(Stored data entries)
=== Section Start ===

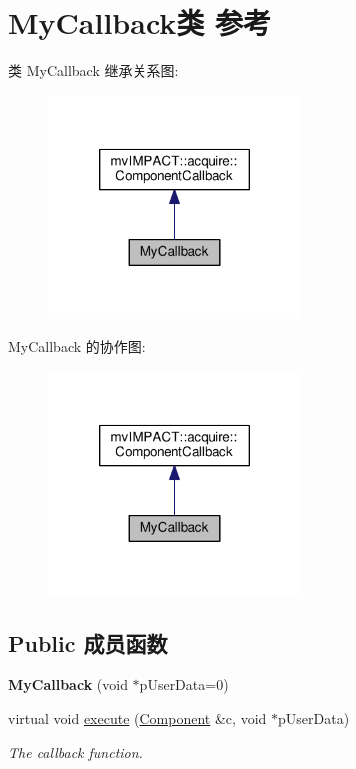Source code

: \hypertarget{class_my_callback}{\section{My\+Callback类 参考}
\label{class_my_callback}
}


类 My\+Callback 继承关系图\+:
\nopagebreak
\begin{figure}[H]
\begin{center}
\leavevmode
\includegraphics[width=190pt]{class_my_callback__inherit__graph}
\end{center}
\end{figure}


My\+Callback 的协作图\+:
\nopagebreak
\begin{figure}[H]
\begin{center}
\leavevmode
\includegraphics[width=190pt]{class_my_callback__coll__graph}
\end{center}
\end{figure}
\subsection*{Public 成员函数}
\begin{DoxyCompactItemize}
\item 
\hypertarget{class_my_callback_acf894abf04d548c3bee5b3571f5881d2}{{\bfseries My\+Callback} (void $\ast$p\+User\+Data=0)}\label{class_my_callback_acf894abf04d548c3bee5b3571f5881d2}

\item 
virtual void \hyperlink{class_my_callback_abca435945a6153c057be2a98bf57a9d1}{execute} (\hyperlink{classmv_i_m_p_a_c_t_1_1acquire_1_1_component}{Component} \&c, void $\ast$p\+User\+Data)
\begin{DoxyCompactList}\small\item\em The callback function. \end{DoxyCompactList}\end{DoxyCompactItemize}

=== Section End ===
=== Section Start ===

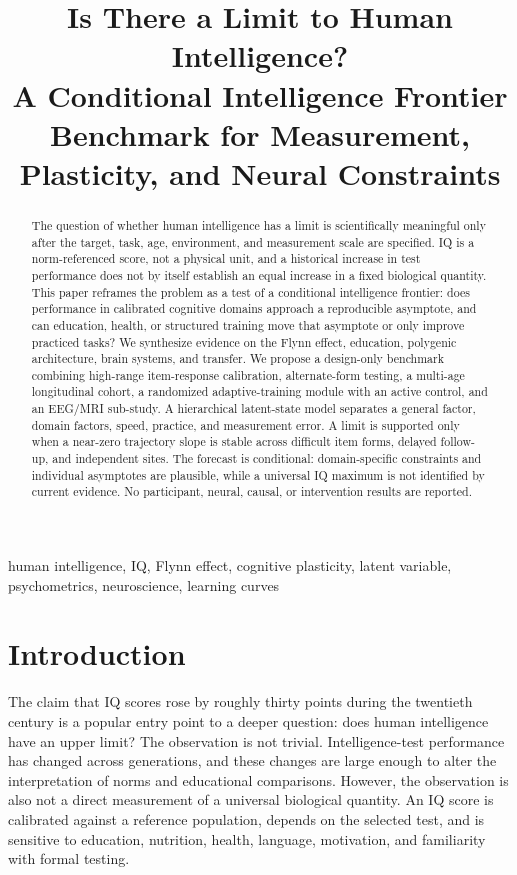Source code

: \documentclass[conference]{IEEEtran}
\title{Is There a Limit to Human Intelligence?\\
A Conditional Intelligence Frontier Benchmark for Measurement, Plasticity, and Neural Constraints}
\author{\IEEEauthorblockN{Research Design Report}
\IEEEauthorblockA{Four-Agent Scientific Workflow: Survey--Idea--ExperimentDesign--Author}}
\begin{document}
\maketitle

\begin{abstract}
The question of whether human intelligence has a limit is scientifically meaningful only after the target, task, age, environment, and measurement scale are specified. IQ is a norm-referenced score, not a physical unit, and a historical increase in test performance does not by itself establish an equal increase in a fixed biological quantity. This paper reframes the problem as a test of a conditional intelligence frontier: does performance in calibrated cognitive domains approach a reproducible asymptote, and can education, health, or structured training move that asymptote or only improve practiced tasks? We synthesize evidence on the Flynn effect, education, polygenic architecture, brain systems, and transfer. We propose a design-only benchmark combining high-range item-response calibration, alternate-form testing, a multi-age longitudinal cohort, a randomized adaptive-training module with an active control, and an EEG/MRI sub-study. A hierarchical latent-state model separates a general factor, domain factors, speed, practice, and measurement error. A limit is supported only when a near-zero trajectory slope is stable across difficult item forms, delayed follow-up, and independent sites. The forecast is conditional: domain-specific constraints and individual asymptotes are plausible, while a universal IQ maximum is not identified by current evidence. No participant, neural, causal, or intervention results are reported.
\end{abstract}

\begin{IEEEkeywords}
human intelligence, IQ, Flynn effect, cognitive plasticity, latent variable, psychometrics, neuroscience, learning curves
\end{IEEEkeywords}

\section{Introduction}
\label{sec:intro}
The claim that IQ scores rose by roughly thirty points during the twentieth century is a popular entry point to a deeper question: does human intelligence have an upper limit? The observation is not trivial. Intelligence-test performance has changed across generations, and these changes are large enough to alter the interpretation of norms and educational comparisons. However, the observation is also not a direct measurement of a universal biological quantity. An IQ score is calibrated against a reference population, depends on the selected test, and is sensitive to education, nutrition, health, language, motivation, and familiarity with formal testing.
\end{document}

=== Section End ===

=== WORK ORDER ===
The lines above that include "hypertarget" should each be listed.

=== TASK SOLUTION ===
: \hypertarget{class_my_callback}{\section{My\+Callback类 参考}
\hypertarget{class_my_callback_acf894abf04d548c3bee5b3571f5881d2}{{\bfseries My\+Callback} (void $\ast$p\+User\+Data=0)}\label{class_my_callback_acf894abf04d548c3bee5b3571f5881d2}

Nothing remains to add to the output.